Start of Given data
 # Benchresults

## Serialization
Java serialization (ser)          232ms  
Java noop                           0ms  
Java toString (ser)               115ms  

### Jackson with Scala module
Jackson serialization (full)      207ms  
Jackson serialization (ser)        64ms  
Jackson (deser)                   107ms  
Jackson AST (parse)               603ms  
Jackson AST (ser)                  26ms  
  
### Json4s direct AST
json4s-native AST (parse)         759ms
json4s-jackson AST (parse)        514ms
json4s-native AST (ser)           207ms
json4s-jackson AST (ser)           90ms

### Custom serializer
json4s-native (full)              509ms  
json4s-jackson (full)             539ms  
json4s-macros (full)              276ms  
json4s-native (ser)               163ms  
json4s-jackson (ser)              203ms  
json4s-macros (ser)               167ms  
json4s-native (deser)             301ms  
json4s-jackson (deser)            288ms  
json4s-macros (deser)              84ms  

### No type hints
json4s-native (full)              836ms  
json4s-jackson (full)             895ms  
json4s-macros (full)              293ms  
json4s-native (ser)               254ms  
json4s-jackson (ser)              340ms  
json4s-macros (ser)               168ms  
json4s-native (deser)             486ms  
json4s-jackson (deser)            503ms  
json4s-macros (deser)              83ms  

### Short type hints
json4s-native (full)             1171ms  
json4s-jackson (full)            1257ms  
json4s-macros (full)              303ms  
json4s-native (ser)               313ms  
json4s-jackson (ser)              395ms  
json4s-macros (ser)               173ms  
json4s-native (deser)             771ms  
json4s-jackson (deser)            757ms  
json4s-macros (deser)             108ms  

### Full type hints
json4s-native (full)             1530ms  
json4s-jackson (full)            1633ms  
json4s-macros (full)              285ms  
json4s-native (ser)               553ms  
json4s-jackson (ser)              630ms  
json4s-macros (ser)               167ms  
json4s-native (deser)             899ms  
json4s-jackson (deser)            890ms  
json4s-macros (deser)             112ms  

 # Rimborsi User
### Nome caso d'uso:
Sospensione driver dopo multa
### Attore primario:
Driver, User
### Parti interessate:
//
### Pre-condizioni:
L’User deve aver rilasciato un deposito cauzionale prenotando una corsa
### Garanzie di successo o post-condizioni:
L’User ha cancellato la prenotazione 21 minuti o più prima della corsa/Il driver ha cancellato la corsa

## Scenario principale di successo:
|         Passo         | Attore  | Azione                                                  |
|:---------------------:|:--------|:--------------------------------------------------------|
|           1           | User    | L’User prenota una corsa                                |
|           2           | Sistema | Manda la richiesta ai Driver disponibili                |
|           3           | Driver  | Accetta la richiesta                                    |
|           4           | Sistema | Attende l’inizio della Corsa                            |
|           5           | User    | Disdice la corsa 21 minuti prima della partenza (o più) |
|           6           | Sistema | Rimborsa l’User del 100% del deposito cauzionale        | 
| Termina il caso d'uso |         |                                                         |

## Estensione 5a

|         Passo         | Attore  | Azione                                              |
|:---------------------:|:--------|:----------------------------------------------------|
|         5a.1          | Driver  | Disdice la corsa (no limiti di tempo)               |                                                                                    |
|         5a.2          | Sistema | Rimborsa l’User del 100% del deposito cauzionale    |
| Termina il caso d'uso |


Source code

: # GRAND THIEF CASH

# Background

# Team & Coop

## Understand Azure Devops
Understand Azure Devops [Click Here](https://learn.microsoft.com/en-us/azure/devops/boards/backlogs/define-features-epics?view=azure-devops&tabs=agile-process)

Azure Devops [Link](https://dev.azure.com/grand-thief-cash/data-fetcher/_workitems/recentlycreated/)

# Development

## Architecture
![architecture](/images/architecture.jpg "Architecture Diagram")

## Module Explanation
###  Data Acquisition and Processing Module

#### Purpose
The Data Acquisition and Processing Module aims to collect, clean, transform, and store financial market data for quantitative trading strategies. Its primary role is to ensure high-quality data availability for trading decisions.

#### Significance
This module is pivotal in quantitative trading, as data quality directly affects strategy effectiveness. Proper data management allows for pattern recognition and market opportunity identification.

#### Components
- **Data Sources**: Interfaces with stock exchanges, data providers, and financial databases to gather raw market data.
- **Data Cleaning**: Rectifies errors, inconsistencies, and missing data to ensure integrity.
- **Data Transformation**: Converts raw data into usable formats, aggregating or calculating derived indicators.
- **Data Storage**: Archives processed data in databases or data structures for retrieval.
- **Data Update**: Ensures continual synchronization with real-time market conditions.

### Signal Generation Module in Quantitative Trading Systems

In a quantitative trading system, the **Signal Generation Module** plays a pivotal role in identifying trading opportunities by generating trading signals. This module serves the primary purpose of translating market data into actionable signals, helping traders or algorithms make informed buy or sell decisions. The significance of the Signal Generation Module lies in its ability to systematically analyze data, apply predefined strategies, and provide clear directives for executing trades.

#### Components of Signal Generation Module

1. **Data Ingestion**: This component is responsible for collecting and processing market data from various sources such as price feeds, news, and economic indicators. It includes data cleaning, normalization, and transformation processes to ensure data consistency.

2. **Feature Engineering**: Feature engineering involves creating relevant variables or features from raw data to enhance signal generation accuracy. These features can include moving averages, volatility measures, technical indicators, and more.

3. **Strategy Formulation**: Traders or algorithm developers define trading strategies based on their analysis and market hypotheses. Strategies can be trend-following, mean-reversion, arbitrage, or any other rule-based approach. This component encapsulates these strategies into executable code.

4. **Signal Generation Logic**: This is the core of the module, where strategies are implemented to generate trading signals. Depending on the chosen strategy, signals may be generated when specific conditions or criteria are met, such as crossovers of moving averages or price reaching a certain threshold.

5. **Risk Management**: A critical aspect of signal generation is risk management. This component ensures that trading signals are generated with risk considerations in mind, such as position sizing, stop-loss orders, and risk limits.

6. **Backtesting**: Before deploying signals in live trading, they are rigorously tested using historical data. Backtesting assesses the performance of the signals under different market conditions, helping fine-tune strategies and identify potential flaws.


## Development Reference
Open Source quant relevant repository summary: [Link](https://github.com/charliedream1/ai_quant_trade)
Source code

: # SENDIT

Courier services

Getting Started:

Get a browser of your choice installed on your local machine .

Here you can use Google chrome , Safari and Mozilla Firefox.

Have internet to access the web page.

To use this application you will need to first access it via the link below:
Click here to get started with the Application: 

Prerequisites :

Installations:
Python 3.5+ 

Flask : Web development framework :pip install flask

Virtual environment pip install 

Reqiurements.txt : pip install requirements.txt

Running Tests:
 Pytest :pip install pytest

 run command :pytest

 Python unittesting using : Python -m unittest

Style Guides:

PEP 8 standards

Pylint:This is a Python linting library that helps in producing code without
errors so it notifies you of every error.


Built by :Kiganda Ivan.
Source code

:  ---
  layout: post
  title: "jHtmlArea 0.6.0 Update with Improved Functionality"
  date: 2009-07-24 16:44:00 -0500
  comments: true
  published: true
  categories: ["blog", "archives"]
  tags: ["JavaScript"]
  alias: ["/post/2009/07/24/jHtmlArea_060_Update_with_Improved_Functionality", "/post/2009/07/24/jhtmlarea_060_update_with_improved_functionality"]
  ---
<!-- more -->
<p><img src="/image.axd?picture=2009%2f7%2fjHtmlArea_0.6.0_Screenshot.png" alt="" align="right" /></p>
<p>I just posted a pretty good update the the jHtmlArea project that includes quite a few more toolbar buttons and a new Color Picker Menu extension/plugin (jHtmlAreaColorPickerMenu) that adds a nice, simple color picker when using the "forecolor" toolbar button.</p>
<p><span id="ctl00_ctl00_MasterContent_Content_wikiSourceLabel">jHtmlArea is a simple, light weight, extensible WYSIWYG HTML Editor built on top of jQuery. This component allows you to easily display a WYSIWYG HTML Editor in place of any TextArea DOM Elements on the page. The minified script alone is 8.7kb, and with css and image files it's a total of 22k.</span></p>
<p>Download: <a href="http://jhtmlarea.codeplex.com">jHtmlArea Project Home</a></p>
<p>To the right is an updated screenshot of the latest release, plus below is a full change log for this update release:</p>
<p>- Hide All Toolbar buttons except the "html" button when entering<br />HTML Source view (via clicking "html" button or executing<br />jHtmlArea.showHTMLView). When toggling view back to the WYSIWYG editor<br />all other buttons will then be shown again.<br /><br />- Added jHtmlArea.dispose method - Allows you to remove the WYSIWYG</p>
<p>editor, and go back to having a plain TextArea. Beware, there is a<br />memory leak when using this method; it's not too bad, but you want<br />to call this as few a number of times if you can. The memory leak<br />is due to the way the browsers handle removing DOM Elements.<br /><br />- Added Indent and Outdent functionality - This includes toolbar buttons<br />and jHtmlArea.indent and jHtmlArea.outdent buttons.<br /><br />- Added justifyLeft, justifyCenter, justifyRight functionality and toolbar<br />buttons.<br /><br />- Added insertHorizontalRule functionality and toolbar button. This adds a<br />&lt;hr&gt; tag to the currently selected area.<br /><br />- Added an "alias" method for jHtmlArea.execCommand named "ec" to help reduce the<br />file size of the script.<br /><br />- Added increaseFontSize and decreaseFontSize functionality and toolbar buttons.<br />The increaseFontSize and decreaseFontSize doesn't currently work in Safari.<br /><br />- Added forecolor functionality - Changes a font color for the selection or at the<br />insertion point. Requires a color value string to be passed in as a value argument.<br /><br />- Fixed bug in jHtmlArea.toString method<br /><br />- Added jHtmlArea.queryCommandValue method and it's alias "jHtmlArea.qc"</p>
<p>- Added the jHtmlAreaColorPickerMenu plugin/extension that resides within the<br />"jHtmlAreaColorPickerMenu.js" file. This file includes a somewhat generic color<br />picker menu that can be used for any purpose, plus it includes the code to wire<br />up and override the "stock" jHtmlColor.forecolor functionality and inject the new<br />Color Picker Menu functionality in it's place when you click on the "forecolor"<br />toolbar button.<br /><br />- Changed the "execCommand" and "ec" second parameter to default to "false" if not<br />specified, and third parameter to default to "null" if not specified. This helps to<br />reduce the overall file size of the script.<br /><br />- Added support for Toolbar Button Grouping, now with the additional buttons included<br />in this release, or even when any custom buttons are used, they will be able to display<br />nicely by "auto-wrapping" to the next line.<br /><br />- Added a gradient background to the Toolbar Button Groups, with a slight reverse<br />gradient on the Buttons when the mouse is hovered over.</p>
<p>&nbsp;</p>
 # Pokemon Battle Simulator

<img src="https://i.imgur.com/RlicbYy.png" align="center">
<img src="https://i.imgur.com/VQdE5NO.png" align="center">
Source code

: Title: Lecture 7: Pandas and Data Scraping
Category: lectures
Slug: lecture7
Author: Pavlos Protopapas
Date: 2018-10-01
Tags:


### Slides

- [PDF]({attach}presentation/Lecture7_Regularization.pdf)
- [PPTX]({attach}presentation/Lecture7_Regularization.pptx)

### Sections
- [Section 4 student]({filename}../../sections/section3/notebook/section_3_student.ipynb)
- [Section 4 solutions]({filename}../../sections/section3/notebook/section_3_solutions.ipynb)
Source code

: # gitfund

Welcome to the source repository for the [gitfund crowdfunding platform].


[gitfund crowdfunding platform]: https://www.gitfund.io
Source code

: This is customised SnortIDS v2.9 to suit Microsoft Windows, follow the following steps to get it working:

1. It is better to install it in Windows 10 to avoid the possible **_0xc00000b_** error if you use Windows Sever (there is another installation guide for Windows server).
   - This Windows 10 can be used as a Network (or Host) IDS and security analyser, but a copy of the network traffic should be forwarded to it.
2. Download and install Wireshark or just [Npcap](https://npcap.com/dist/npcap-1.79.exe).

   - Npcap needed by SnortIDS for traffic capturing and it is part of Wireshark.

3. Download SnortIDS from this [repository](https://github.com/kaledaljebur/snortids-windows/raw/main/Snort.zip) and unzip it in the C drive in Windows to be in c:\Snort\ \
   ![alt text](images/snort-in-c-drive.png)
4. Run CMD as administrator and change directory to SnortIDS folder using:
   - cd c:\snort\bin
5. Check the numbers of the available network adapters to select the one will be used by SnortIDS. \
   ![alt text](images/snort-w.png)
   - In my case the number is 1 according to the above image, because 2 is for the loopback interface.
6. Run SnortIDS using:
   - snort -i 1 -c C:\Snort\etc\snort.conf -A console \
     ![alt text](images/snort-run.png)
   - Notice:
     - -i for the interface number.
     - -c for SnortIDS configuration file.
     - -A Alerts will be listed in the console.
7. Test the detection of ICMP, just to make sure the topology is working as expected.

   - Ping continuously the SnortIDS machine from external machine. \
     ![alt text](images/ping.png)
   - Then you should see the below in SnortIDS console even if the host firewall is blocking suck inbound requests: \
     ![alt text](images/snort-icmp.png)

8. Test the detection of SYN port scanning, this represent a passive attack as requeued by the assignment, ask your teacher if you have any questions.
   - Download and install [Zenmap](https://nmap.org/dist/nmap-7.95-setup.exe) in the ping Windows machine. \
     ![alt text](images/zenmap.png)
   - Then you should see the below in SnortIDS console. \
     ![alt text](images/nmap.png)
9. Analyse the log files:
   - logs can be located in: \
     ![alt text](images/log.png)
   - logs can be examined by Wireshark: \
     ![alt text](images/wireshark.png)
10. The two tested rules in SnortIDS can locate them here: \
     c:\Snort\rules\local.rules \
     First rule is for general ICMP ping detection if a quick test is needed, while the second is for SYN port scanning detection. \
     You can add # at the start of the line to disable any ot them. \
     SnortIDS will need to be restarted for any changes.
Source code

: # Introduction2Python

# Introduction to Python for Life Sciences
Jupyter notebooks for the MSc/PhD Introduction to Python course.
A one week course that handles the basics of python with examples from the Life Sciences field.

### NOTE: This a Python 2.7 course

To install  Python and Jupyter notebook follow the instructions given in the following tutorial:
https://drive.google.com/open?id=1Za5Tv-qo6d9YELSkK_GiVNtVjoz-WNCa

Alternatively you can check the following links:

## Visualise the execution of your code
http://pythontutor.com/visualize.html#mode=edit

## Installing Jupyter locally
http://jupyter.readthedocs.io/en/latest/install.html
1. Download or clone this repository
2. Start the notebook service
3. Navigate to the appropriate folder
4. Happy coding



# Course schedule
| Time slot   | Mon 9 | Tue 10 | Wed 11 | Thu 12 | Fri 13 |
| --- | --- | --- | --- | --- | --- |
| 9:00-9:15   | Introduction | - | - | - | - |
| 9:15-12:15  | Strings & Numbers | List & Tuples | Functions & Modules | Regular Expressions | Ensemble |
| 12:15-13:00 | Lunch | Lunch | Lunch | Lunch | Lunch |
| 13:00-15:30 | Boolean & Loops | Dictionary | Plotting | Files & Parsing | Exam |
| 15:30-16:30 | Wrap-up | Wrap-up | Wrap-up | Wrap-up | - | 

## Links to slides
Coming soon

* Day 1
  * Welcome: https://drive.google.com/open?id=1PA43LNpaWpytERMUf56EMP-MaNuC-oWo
End of Given data
An answer is complete only when it holds every line above containing the string "Attore".

**Exercise response**
### Attore primario:
|         Passo         | Attore  | Azione                                                  |
|         Passo         | Attore  | Azione                                              |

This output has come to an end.